Optimistic people are morning people, aren’t they? Not someone like me, who when roused, prays oh, please God, don’t let it be morning yet. Someone who despairs over a red leaf. Hardly optimistic. Optimistic women are the ones you see in commercials. The ones smiling over their first cup of coffee, smiling before they’ve taken one single sip. The ones doing yoga on the patio as the sun rises. The ones running with their dogs as mist wisps from the meadows. The ones stretching and sighing and gazing out their bedroom window like . . . Well, like they are in a television commercial. The only time I smile in the morning is when I realize I can stay in bed a while longer.


This weekend, back in Pennsylvania for a family event, little red maple leaves littered our campsite. “Oh, look, fall is coming,” I said as I gathered up a leaf. “What a pretty shade of red.”

Perhaps there is hope for me after all.

Wednesday, August 5, 2009

Wedding on the Ohio River


Marietta, Ohio, is a town filled with history. Named after Marie Antoinette in 1788, it was the first settlement of the Northwest Territory, and its many historical markers honor early forts, shipbuilders, steamboats, and the first white woman to set foot in the place. It is small town of broad streets, lovely old houses, and expansive lawns. The perfect place for a wedding.

The wedding guests drove hours to get here. The ones from Pennsylvania wove their way south and west through Ohio mill towns and farmland, while we drove west and north over at least three mountain ranges. Blue Ridge. Shenandoah. Allegheny. Deep green forests with mist rising from the treetops into the gray, rainy skies. It was a long, wet journey, but one we all happily make when old friends marry off a child.

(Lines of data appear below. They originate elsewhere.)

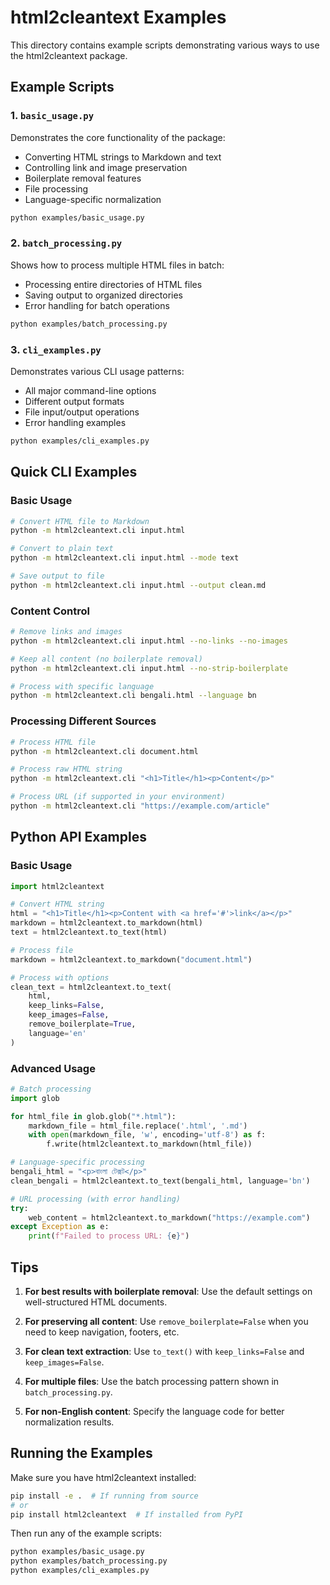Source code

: # html2cleantext Examples

This directory contains example scripts demonstrating various ways to use the html2cleantext package.

## Example Scripts

### 1. `basic_usage.py`
Demonstrates the core functionality of the package:
- Converting HTML strings to Markdown and text
- Controlling link and image preservation
- Boilerplate removal features
- File processing
- Language-specific normalization

```bash
python examples/basic_usage.py
```

### 2. `batch_processing.py`
Shows how to process multiple HTML files in batch:
- Processing entire directories of HTML files
- Saving output to organized directories
- Error handling for batch operations

```bash
python examples/batch_processing.py
```

### 3. `cli_examples.py`
Demonstrates various CLI usage patterns:
- All major command-line options
- Different output formats
- File input/output operations
- Error handling examples

```bash
python examples/cli_examples.py
```

## Quick CLI Examples

### Basic Usage
```bash
# Convert HTML file to Markdown
python -m html2cleantext.cli input.html

# Convert to plain text
python -m html2cleantext.cli input.html --mode text

# Save output to file
python -m html2cleantext.cli input.html --output clean.md
```

### Content Control
```bash
# Remove links and images
python -m html2cleantext.cli input.html --no-links --no-images

# Keep all content (no boilerplate removal)
python -m html2cleantext.cli input.html --no-strip-boilerplate

# Process with specific language
python -m html2cleantext.cli bengali.html --language bn
```

### Processing Different Sources
```bash
# Process HTML file
python -m html2cleantext.cli document.html

# Process raw HTML string
python -m html2cleantext.cli "<h1>Title</h1><p>Content</p>"

# Process URL (if supported in your environment)
python -m html2cleantext.cli "https://example.com/article"
```

## Python API Examples

### Basic Usage
```python
import html2cleantext

# Convert HTML string
html = "<h1>Title</h1><p>Content with <a href='#'>link</a></p>"
markdown = html2cleantext.to_markdown(html)
text = html2cleantext.to_text(html)

# Process file
markdown = html2cleantext.to_markdown("document.html")

# Process with options
clean_text = html2cleantext.to_text(
    html,
    keep_links=False,
    keep_images=False,
    remove_boilerplate=True,
    language='en'
)
```

### Advanced Usage
```python
# Batch processing
import glob

for html_file in glob.glob("*.html"):
    markdown_file = html_file.replace('.html', '.md')
    with open(markdown_file, 'w', encoding='utf-8') as f:
        f.write(html2cleantext.to_markdown(html_file))

# Language-specific processing
bengali_html = "<p>বাংলা টেক্সট</p>"
clean_bengali = html2cleantext.to_text(bengali_html, language='bn')

# URL processing (with error handling)
try:
    web_content = html2cleantext.to_markdown("https://example.com")
except Exception as e:
    print(f"Failed to process URL: {e}")
```

## Tips

1. **For best results with boilerplate removal**: Use the default settings on well-structured HTML documents.

2. **For preserving all content**: Use `remove_boilerplate=False` when you need to keep navigation, footers, etc.

3. **For clean text extraction**: Use `to_text()` with `keep_links=False` and `keep_images=False`.

4. **For multiple files**: Use the batch processing pattern shown in `batch_processing.py`.

5. **For non-English content**: Specify the language code for better normalization results.

## Running the Examples

Make sure you have html2cleantext installed:
```bash
pip install -e .  # If running from source
# or
pip install html2cleantext  # If installed from PyPI
```

Then run any of the example scripts:
```bash
python examples/basic_usage.py
python examples/batch_processing.py
python examples/cli_examples.py
```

Fortunately, the day of the wedding was cloudless and warm, and St. Mary Catholic Church, stunning in its size and Old World grandeur, was air-conditioned. The ceremony was so flawless no one could have guessed the behind-the-scenes drama: the bridesmaid’s dress that landed in Vermont instead of West Virginia and the bee that attacked the bride’s mother. It had turned into a perfect day, and we were proud, because this child, this young, beautiful bride, was the youngest of our collective children, the baby we all watched grow up. We had to be there.